◆ WHAT THIS TASK INVOLVES
Starting at the line that holds "site: https://arasyab.com", transcribe every line to the end of the data exactly; include no other lines.

[Collected data]
- Opening Delimiter -

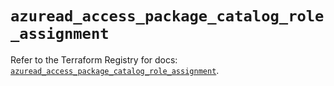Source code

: # `azuread_access_package_catalog_role_assignment`

Refer to the Terraform Registry for docs: [`azuread_access_package_catalog_role_assignment`](https://registry.terraform.io/providers/hashicorp/azuread/2.53.1/docs/resources/access_package_catalog_role_assignment).
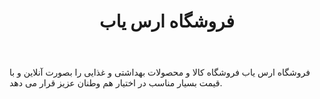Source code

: ﻿---
layout: post
title: فروشگاه ارس یاب
name_en: arasyab
company_slug: arasyab
logo: 
cover: 
company_count:
founded:
location: ""
total_review: 
total_interview: 
salary_avg: 
salary_min: 
salary_max: 
rate: 
view_count: 
industry: فروشگاه اینترنتی
city:  آذربایجان شرقی، جلفا
size_en: S
size: 11-50 نفر
site: https://arasyab.com
---

فروشگاه ارس یاب فروشگاه کالا و محصولات بهداشتی و غذایی را بصورت آنلاین و با قیمت بسیار مناسب در اختیار هم وطنان عزیز قرار می دهد.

- Closing Delimiter -

◆ TASK ANSWER
site: https://arasyab.com
---

فروشگاه ارس یاب فروشگاه کالا و محصولات بهداشتی و غذایی را بصورت آنلاین و با قیمت بسیار مناسب در اختیار هم وطنان عزیز قرار می دهد.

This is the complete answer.